The liberal church’s avoidance of the topic of personal, relational sins (as opposed to economic and collective political ones) can actually make victims feel less safe. “And such a one was I…” The replacement of “Truth” with “true for you” removes the standard against which we can begin to judge our abuser’s behavior. Didn’t she already try to make us believe that reality was whatever she wanted it to be? We survivors need communally agreed-upon facts and moral values, in order to name our secret trauma, hand back the shame, and dethrone the god-like accuser in our head.

We liberal Christians can’t coast forever on the sins we don’t commit. We should become active allies of Christians who are entrapped by a distorted version of our shared faith.

And let it begin with me.

3 comments on “To Dream the Ecclesial Dream: Making Demands on the Liberal Church

  1. Scott Jackson says:

    Good questions, Jendi. I think you are right that the progressive churches need to tackle the question of power more explicitly in their theological and ethical discourses. As you obviously know, there are resources available to help with this — liberation theologies of all kinds, feminist theory, Marxist theory (not to scare off your readers).
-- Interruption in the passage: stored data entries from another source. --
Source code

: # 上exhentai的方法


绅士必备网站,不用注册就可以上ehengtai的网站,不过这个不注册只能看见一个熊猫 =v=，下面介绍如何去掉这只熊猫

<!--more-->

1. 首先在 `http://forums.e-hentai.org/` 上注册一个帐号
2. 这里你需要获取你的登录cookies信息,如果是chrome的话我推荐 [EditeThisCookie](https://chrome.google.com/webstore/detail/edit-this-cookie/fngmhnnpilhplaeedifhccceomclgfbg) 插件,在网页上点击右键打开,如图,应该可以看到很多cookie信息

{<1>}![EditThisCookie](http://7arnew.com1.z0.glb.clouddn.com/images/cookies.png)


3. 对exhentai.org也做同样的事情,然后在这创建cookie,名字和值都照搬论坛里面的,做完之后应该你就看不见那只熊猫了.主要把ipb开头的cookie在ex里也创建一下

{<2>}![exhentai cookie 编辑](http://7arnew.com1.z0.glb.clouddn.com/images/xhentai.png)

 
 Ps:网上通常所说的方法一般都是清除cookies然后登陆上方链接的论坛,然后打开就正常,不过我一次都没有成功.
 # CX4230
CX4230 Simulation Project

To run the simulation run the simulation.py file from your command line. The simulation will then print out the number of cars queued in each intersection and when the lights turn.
I’m not suggesting theological ethics needs to be subservient to any theoretical framework or ideology, but some of these tools might be more serviceable for a revisionist Christian ethics of sexuality than mainstream liberal language of “tolerance” and “inclusion.” Tolerance language might be more relatively adequate in the public sphere — say in the marriage equality debate — where a more minimalist moral framework is desirable. But Christian faith needs something more substantial, more radical. I’d suggest Christian teaching about sexuality needs to be rooted in a model of discipleship that flows from a vision of the Kingdom of God as the paradigm for human community and flourishing. We need to be able to answer more boldly why we are here at all. This conception of discipleship must be about more than giving a religious/spiritual legitimation, let’s say, to the UN Millennium Development Goals, as worthy and as valuable as such collective endeavors may be. But I’m still in pretty vague territory, and I’m not sure how this vision of the kingdom would relate to traditional claims about Christology, the Trinity, etc.

  2. Jendi Reiter says:

    YES.

    Scott, have you attended progressive Christian churches, Episcopal or otherwise, where this liberationist paradigm was operating? Where are they? How can we replicate this in our local churches?


  3. Scott Jackson says:

    My rhetoric above was highly strung, but you’ve invited me to make it real.
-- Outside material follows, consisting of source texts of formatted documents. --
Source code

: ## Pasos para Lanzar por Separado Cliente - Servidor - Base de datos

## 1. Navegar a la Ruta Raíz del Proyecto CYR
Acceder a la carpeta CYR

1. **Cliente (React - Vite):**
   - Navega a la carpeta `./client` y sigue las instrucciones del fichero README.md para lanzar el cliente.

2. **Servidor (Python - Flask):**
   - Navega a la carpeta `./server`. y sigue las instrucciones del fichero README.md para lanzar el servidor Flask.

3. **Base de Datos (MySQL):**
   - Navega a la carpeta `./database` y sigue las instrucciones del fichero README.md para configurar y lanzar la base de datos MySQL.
    I would tend to think in terms of small communities (fewer than 50), something on the base community model. Essentials would include a non-hierarchical structure with an open deliberative process, regular table fellowship (very, very important), probably some common liturgical life – with daily prayer and perhaps communion, and real commitment to specific projects within the local community (projects, especially, that require regular person-to-person interactions with the poor). Something definitely “postliberal” or “postevangelical”, depending on one’s community of origin.
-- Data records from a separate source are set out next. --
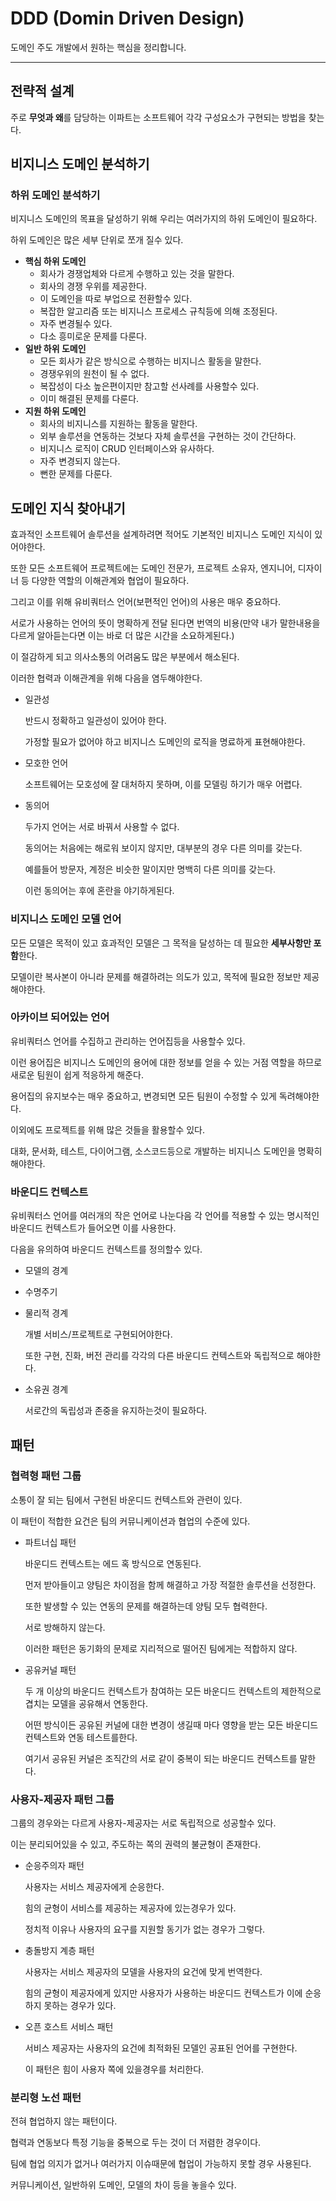 # DDD (Domin Driven Design)

도메인 주도 개발에서 원하는 핵심을 정리합니다.

---



## 전략적 설계

주로 **무엇과 왜**를 담당하는 이파트는 소프트웨어 각각 구성요소가 구현되는 방법을 찾는다.



## 비지니스 도메인 분석하기



### 하위 도메인 분석하기

비지니스 도메인의 목표을 달성하기 위해 우리는 여러가지의 하위 도메인이 필요하다.

하위 도메인은 많은 세부 단위로 쪼개 질수 있다.

- **핵심 하위 도메인**
  - 회사가 경쟁업체와 다르게 수행하고 있는 것을 말한다.
  - 회사의 경쟁 우위를 제공한다.
  - 이 도메인을 따로 부업으로 전환할수 있다.
  - 복잡한 알고리즘 또는 비지니스 프로세스 규칙등에 의해 조정된다.
  - 자주 변경될수 있다.
  - 다소 흥미로운 문제를 다룬다.
- **일반 하위 도메인**
  - 모든 회사가 같은 방식으로 수행하는 비지니스 활동을 말한다.
  - 경쟁우위의 원천이 될 수 없다.
  - 복잡성이 다소 높은편이지만 참고할 선사례를 사용할수 있다.
  - 이미 해결된 문제를 다룬다.
- **지원 하위 도메인**
  - 회사의 비지니스를 지원하는 활동을 말한다.
  - 외부 솔루션을 연동하는 것보다 자체 솔루션을 구현하는 것이 간단하다.
  - 비지니스 로직이 CRUD 인터페이스와 유사하다.
  - 자주 변경되지 않는다.
  - 뻔한 문제를 다룬다.



## 도메인 지식 찾아내기

효과적인 소프트웨어 솔루션을 설계하려면 적어도 기본적인 비지니스 도메인 지식이 있어야한다.

또한 모든 소프트웨어 프로젝트에는 도메인 전문가, 프로젝트 소유자, 엔지니어, 디자이너 등 다양한 역할의 이해관계와 협업이 필요하다.

그리고 이를 위해 유비쿼터스 언어(보편적인 언어)의 사용은 매우 중요하다.

서로가 사용하는 언어의 뜻이 명확하게 전달 된다면 번역의 비용(만약 내가 말한내용을 다르게 알아듣는다면 이는 바로 더 많은 시간을 소요하게된다.)

이 절감하게 되고 의사소통의 어려움도 많은 부분에서 해소된다.

이러한 협력과 이해관계을 위해 다음을 염두해야한다.

- 일관성

  반드시 정확하고 일관성이 있어야 한다.

  가정할 필요가 없어야 하고 비지니스 도메인의 로직을 명료하게 표현해야한다.

- 모호한 언어

  소프트웨어는 모호성에 잘 대처하지 못하며, 이를 모델링 하기가 매우 어렵다.

- 동의어

  두가지 언어는 서로 바꿔서 사용할 수 없다.

  동의어는 처음에는 해로워 보이지 않지만, 대부분의 경우 다른 의미를 갖는다.

  예를들어 방문자, 계정은 비슷한 말이지만 명백히 다른 의미를 갖는다.

  이런 동의어는 후에 혼란을 야기하게된다.



### 비지니스 도메인 모델 언어

모든 모델은 목적이 있고 효과적인 모델은 그 목적을 달성하는 데 필요한 **세부사항만 포함**한다.

모델이란 복사본이 아니라 문제를 해결하려는 의도가 있고, 목적에 필요한 정보만 제공해야한다.



### 아카이브 되어있는 언어

유비쿼터스 언어를 수집하고 관리하는 언어집등을 사용할수 있다.

이런 용어집은 비지니스 도메인의 용어에 대한 정보를 얻을 수 있는 거점 역할을 하므로 새로운 팀원이 쉽게 적응하게 해준다.

용어집의 유지보수는 매우 중요하고, 변경되면 모든 팀원이 수정할 수 있게 독려해야한다.



이외에도 프로젝트를 위해 많은 것들을 활용할수 있다.

대화, 문서화, 테스트, 다이어그램, 소스코드등으로 개발하는 비지니스 도메인을 명확히 해야한다.



### 바운디드 컨텍스트

유비쿼터스 언어를 여러개의 작은 언어로 나눈다음 각 언어를 적용할 수 있는 명시적인 바운디드 컨텍스트가 들어오면 이를 사용한다.

다음을 유의하여 바운디드 컨텍스트를 정의할수 있다.

- 모델의 경계

- 수명주기

- 물리적 경계

  개별 서비스/프로젝트로 구현되어야한다.

  또한 구현, 진화, 버전 관리를 각각의 다른 바운디드 컨텍스트와 독립적으로 해야한다.

- 소유권 경계

  서로간의 독립성과 존중을 유지하는것이 필요하다.



## 패턴 



### 협력형 패턴 그룹

소통이 잘 되는 팀에서 구현된 바운디드 컨텍스트와 관련이 있다.

이 패턴이 적합한 요건은 팀의 커뮤니케이션과 협업의 수준에 있다.

- 파트너십 패턴

  바운디드 컨텍스트는 에드 혹 방식으로 연동된다.

  먼저 받아들이고 양팀은 차이점을 함께 해결하고 가장 적절한 솔루션을 선정한다.

  또한 발생할 수 있는 연동의 문제를 해결하는데 양팀 모두 협력한다.

  서로 방해하지 않는다.

  이러한 패턴은 동기화의 문제로 지리적으로 떨어진 팀에게는 적합하지 않다.

- 공유커널 패턴

  두 개 이상의 바운디드 컨텍스트가 참여하는 모든 바운디드 컨텍스트의 제한적으로 겹치는 모델을 공유해서 연동한다.

  어떤 방식이든 공유된 커널에 대한 변경이 생길때 마다 영향을 받는 모든 바운디드 컨텍스트와 연동 테스트를한다.

  여기서 공유된 커널은 조직간의 서로 같이 중복이 되는 바운디드 컨텍스트를 말한다.



### 사용자-제공자 패턴 그룹

그룹의 경우와는 다르게 사용자-제공자는 서로 독립적으로 성공할수 있다.

이는 분리되어있을 수 있고, 주도하는 쪽의 권력의 불균형이 존재한다.

- 순응주의자 패턴

  사용자는 서비스 제공자에게 순응한다.

  힘의 균형이 서비스를 제공하는 제공자에 있는경우가 있다.

  정치적 이유나 사용자의 요구를 지원할 동기가 없는 경우가 그렇다.

- 충돌방지 계층 패턴

  사용자는 서비스 제공자의 모델을 사용자의 요건에 맞게 번역한다.

  힘의 균형이 제공자에게 있지만 사용자가 사용하는 바운디드 컨텍스트가 이에 순응하지 못하는 경우가 있다.

- 오픈 호스트 서비스 패턴

  서비스 제공자는 사용자의 요건에 최적화된 모델인 공표된 언어를 구현한다.

  이 패턴은 힘이 사용자 쪽에 있을경우를 처리한다.



### 분리형 노선 패턴

전혀 협업하지 않는 패턴이다.

협력과 연동보다 특정 기능을 중복으로 두는 것이 더 저렴한 경우이다.

팀에 협업 의지가 없거나 여러가지 이슈때문에 협업이 가능하지 못할 경우 사용된다.

커뮤니케이션, 일반하위 도메인, 모델의 차이 등을 놓을수 있다.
    Turns out I’ve described a Catholic worker house. You might want to take a look at St. Francis House (an Episcopal CW community). Or perhaps some sort of neomonastic experiment. There are all kinds of such things out there now. Also there is good stuff to learn from the Gregory of Nyssa congregration in San Francisco, I believe. There was a Gregory-influenced parish in Providence where Sara was involved, but it was shut down by the bishop of RI.